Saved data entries
-- Opening Marker --

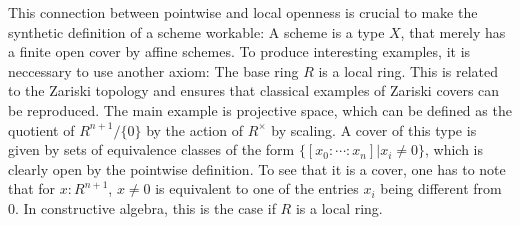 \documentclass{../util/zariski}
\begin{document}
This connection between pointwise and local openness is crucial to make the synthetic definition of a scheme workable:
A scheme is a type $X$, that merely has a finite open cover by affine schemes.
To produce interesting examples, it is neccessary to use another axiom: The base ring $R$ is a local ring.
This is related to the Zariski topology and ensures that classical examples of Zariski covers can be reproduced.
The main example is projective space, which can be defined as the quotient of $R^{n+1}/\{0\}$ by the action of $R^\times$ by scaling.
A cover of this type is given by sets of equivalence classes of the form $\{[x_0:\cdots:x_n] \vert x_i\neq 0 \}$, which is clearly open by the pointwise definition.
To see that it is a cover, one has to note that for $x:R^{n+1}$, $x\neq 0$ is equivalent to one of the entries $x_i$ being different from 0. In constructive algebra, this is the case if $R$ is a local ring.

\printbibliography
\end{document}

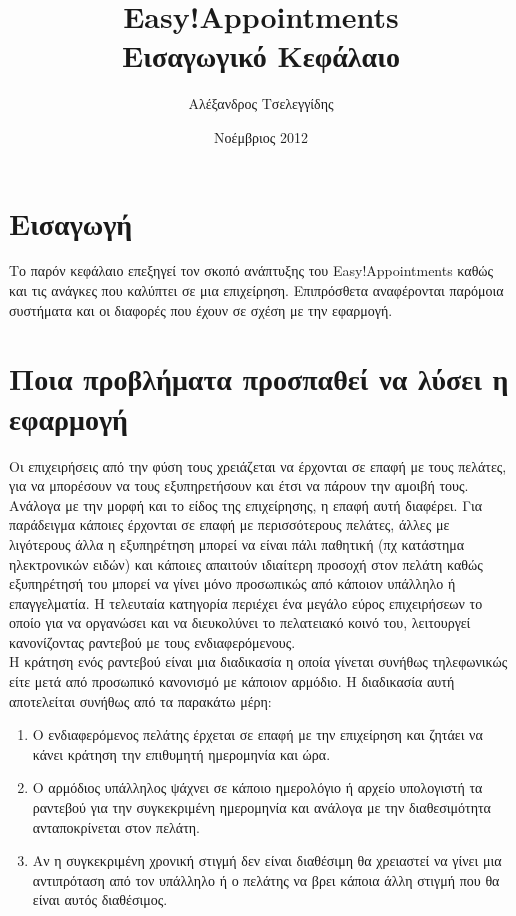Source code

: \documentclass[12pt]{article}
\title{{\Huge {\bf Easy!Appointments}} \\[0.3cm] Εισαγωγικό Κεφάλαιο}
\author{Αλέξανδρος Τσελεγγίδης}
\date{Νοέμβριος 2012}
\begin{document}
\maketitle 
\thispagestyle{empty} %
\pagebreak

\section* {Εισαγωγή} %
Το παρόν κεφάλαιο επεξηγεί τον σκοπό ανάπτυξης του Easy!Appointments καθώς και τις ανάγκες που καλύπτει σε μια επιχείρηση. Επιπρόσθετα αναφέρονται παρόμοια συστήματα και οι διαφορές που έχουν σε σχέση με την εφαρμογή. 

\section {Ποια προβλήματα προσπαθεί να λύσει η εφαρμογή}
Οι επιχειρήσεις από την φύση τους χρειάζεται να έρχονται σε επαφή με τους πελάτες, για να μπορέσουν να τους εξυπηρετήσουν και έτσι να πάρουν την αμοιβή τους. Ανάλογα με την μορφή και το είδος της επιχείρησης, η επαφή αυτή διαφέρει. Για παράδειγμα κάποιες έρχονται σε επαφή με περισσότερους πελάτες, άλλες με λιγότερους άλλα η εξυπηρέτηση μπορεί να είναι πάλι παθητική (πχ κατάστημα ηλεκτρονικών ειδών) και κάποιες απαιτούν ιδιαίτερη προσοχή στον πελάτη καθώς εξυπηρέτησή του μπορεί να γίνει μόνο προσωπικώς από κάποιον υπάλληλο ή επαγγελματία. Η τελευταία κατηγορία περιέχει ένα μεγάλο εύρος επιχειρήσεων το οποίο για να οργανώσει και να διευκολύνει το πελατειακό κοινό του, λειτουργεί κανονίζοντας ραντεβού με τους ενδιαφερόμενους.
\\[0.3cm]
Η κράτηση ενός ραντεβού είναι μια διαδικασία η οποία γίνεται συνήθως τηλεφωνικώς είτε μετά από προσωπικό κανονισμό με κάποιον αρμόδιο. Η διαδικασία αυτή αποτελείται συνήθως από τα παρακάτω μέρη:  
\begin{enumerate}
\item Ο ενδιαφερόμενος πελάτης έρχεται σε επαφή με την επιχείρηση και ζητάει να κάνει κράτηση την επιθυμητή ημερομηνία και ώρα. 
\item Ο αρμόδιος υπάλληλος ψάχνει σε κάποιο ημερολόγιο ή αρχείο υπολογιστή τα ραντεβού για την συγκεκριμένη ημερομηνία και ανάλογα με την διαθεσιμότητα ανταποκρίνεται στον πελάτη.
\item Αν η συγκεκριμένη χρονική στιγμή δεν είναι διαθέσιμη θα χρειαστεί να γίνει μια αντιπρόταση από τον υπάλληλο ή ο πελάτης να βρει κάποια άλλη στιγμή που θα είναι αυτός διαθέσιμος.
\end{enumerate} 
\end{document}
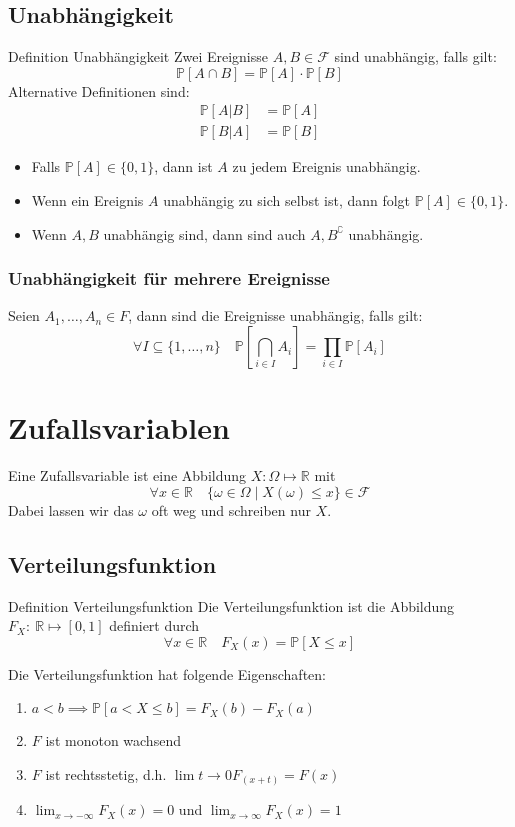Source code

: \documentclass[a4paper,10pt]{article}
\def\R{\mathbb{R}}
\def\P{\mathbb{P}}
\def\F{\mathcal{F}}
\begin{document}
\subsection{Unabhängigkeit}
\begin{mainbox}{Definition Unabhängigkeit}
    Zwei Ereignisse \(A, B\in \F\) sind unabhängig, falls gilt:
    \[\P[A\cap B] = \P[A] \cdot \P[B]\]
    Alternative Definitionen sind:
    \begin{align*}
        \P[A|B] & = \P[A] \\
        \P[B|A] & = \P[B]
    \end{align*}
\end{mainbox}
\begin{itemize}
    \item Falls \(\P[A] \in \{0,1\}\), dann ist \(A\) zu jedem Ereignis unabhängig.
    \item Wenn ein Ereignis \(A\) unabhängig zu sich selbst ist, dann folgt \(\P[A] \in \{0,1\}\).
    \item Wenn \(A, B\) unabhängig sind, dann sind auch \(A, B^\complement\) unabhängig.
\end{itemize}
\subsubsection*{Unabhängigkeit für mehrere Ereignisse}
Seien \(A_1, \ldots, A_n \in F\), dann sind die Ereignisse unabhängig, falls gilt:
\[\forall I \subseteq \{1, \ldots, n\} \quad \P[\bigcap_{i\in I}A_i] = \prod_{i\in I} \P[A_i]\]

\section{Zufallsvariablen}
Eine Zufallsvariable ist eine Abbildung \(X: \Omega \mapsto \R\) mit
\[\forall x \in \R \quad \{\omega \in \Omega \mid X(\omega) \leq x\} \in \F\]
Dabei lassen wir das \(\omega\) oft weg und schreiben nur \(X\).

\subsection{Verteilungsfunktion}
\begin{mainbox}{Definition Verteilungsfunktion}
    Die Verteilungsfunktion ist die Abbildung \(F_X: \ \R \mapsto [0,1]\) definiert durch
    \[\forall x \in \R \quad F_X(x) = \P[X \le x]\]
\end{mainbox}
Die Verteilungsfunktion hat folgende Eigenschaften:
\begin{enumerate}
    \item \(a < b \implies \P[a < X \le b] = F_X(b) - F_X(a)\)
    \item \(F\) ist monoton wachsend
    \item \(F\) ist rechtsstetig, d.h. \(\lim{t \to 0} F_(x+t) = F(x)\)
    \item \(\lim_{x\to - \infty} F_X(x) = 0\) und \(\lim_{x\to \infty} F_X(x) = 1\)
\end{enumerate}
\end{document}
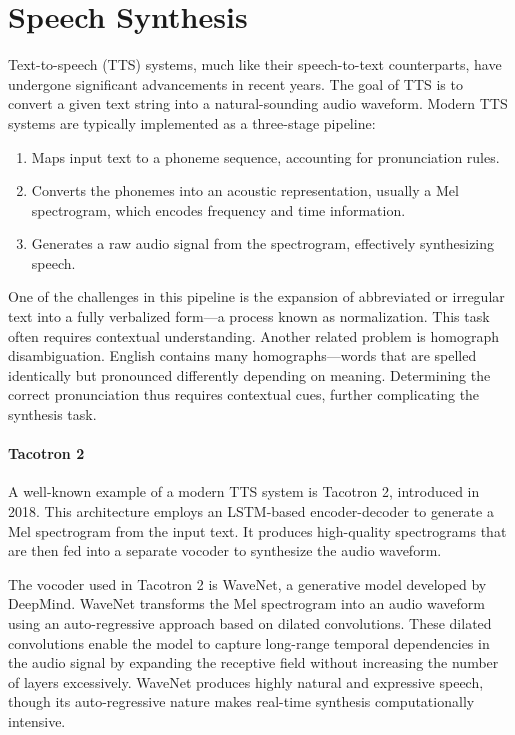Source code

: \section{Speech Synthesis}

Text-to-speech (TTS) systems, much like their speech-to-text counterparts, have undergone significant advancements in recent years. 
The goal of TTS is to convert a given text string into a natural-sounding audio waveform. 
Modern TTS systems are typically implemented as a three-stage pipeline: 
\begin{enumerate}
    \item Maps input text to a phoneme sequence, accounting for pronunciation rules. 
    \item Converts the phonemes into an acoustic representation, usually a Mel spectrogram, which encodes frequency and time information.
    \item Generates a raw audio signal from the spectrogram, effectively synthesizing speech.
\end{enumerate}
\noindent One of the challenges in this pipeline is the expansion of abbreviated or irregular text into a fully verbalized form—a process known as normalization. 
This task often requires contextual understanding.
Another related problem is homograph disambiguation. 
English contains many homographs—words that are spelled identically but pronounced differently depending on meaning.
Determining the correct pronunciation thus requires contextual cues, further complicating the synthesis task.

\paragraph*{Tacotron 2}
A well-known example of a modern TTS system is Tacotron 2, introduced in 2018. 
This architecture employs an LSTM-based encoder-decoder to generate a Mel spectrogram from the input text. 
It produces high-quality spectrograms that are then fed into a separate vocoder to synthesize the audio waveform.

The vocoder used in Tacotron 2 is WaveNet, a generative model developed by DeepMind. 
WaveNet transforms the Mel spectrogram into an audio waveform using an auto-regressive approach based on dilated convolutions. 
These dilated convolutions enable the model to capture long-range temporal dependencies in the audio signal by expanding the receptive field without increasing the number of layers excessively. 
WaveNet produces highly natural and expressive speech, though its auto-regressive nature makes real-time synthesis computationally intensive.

-- Closing Marker --

● **EXERCISE GOAL**: Give the entries above again exactly, minus their pictures.

● **ANSWER SPACE**:
 \documentclass{../util/zariski}
\begin{document}
This connection between pointwise and local openness is crucial to make the synthetic definition of a scheme workable:
A scheme is a type $X$, that merely has a finite open cover by affine schemes.
To produce interesting examples, it is neccessary to use another axiom: The base ring $R$ is a local ring.
This is related to the Zariski topology and ensures that classical examples of Zariski covers can be reproduced.
The main example is projective space, which can be defined as the quotient of $R^{n+1}/\{0\}$ by the action of $R^\times$ by scaling.
A cover of this type is given by sets of equivalence classes of the form $\{[x_0:\cdots:x_n] \vert x_i\neq 0 \}$, which is clearly open by the pointwise definition.
To see that it is a cover, one has to note that for $x:R^{n+1}$, $x\neq 0$ is equivalent to one of the entries $x_i$ being different from 0. In constructive algebra, this is the case if $R$ is a local ring.

\printbibliography
\end{document}

Source code

: \documentclass[12pt]{article}
\title{{\Huge {\bf Easy!Appointments}} \\[0.3cm] Εισαγωγικό Κεφάλαιο}
\author{Αλέξανδρος Τσελεγγίδης}
\date{Νοέμβριος 2012}
\begin{document}
\maketitle 
\thispagestyle{empty} %
\pagebreak

\section* {Εισαγωγή} %
Το παρόν κεφάλαιο επεξηγεί τον σκοπό ανάπτυξης του Easy!Appointments καθώς και τις ανάγκες που καλύπτει σε μια επιχείρηση. Επιπρόσθετα αναφέρονται παρόμοια συστήματα και οι διαφορές που έχουν σε σχέση με την εφαρμογή. 

\section {Ποια προβλήματα προσπαθεί να λύσει η εφαρμογή}
Οι επιχειρήσεις από την φύση τους χρειάζεται να έρχονται σε επαφή με τους πελάτες, για να μπορέσουν να τους εξυπηρετήσουν και έτσι να πάρουν την αμοιβή τους. Ανάλογα με την μορφή και το είδος της επιχείρησης, η επαφή αυτή διαφέρει. Για παράδειγμα κάποιες έρχονται σε επαφή με περισσότερους πελάτες, άλλες με λιγότερους άλλα η εξυπηρέτηση μπορεί να είναι πάλι παθητική (πχ κατάστημα ηλεκτρονικών ειδών) και κάποιες απαιτούν ιδιαίτερη προσοχή στον πελάτη καθώς εξυπηρέτησή του μπορεί να γίνει μόνο προσωπικώς από κάποιον υπάλληλο ή επαγγελματία. Η τελευταία κατηγορία περιέχει ένα μεγάλο εύρος επιχειρήσεων το οποίο για να οργανώσει και να διευκολύνει το πελατειακό κοινό του, λειτουργεί κανονίζοντας ραντεβού με τους ενδιαφερόμενους.
\\[0.3cm]
Η κράτηση ενός ραντεβού είναι μια διαδικασία η οποία γίνεται συνήθως τηλεφωνικώς είτε μετά από προσωπικό κανονισμό με κάποιον αρμόδιο. Η διαδικασία αυτή αποτελείται συνήθως από τα παρακάτω μέρη:  
\begin{enumerate}
\item Ο ενδιαφερόμενος πελάτης έρχεται σε επαφή με την επιχείρηση και ζητάει να κάνει κράτηση την επιθυμητή ημερομηνία και ώρα. 
\item Ο αρμόδιος υπάλληλος ψάχνει σε κάποιο ημερολόγιο ή αρχείο υπολογιστή τα ραντεβού για την συγκεκριμένη ημερομηνία και ανάλογα με την διαθεσιμότητα ανταποκρίνεται στον πελάτη.
\item Αν η συγκεκριμένη χρονική στιγμή δεν είναι διαθέσιμη θα χρειαστεί να γίνει μια αντιπρόταση από τον υπάλληλο ή ο πελάτης να βρει κάποια άλλη στιγμή που θα είναι αυτός διαθέσιμος.
\end{enumerate} 
\end{document}
Source code

: \documentclass[a4paper,10pt]{article}
\def\R{\mathbb{R}}
\def\P{\mathbb{P}}
\def\F{\mathcal{F}}
\begin{document}
\subsection{Unabhängigkeit}
\begin{mainbox}{Definition Unabhängigkeit}
    Zwei Ereignisse \(A, B\in \F\) sind unabhängig, falls gilt:
    \[\P[A\cap B] = \P[A] \cdot \P[B]\]
    Alternative Definitionen sind:
    \begin{align*}
        \P[A|B] & = \P[A] \\
        \P[B|A] & = \P[B]
    \end{align*}
\end{mainbox}
\begin{itemize}
    \item Falls \(\P[A] \in \{0,1\}\), dann ist \(A\) zu jedem Ereignis unabhängig.
    \item Wenn ein Ereignis \(A\) unabhängig zu sich selbst ist, dann folgt \(\P[A] \in \{0,1\}\).
    \item Wenn \(A, B\) unabhängig sind, dann sind auch \(A, B^\complement\) unabhängig.
\end{itemize}
\subsubsection*{Unabhängigkeit für mehrere Ereignisse}
Seien \(A_1, \ldots, A_n \in F\), dann sind die Ereignisse unabhängig, falls gilt:
\[\forall I \subseteq \{1, \ldots, n\} \quad \P[\bigcap_{i\in I}A_i] = \prod_{i\in I} \P[A_i]\]

\section{Zufallsvariablen}
Eine Zufallsvariable ist eine Abbildung \(X: \Omega \mapsto \R\) mit
\[\forall x \in \R \quad \{\omega \in \Omega \mid X(\omega) \leq x\} \in \F\]
Dabei lassen wir das \(\omega\) oft weg und schreiben nur \(X\).

\subsection{Verteilungsfunktion}
\begin{mainbox}{Definition Verteilungsfunktion}
    Die Verteilungsfunktion ist die Abbildung \(F_X: \ \R \mapsto [0,1]\) definiert durch
    \[\forall x \in \R \quad F_X(x) = \P[X \le x]\]
\end{mainbox}
Die Verteilungsfunktion hat folgende Eigenschaften:
\begin{enumerate}
    \item \(a < b \implies \P[a < X \le b] = F_X(b) - F_X(a)\)
    \item \(F\) ist monoton wachsend
    \item \(F\) ist rechtsstetig, d.h. \(\lim{t \to 0} F_(x+t) = F(x)\)
    \item \(\lim_{x\to - \infty} F_X(x) = 0\) und \(\lim_{x\to \infty} F_X(x) = 1\)
\end{enumerate}
\end{document}
Source code

: \section{Speech Synthesis}

Text-to-speech (TTS) systems, much like their speech-to-text counterparts, have undergone significant advancements in recent years. 
The goal of TTS is to convert a given text string into a natural-sounding audio waveform. 
Modern TTS systems are typically implemented as a three-stage pipeline: 
\begin{enumerate}
    \item Maps input text to a phoneme sequence, accounting for pronunciation rules. 
    \item Converts the phonemes into an acoustic representation, usually a Mel spectrogram, which encodes frequency and time information.
    \item Generates a raw audio signal from the spectrogram, effectively synthesizing speech.
\end{enumerate}
\noindent One of the challenges in this pipeline is the expansion of abbreviated or irregular text into a fully verbalized form—a process known as normalization. 
This task often requires contextual understanding.
Another related problem is homograph disambiguation. 
English contains many homographs—words that are spelled identically but pronounced differently depending on meaning.
Determining the correct pronunciation thus requires contextual cues, further complicating the synthesis task.

\paragraph*{Tacotron 2}
A well-known example of a modern TTS system is Tacotron 2, introduced in 2018. 
This architecture employs an LSTM-based encoder-decoder to generate a Mel spectrogram from the input text. 
It produces high-quality spectrograms that are then fed into a separate vocoder to synthesize the audio waveform.

The vocoder used in Tacotron 2 is WaveNet, a generative model developed by DeepMind. 
WaveNet transforms the Mel spectrogram into an audio waveform using an auto-regressive approach based on dilated convolutions. 
These dilated convolutions enable the model to capture long-range temporal dependencies in the audio signal by expanding the receptive field without increasing the number of layers excessively. 
WaveNet produces highly natural and expressive speech, though its auto-regressive nature makes real-time synthesis computationally intensive.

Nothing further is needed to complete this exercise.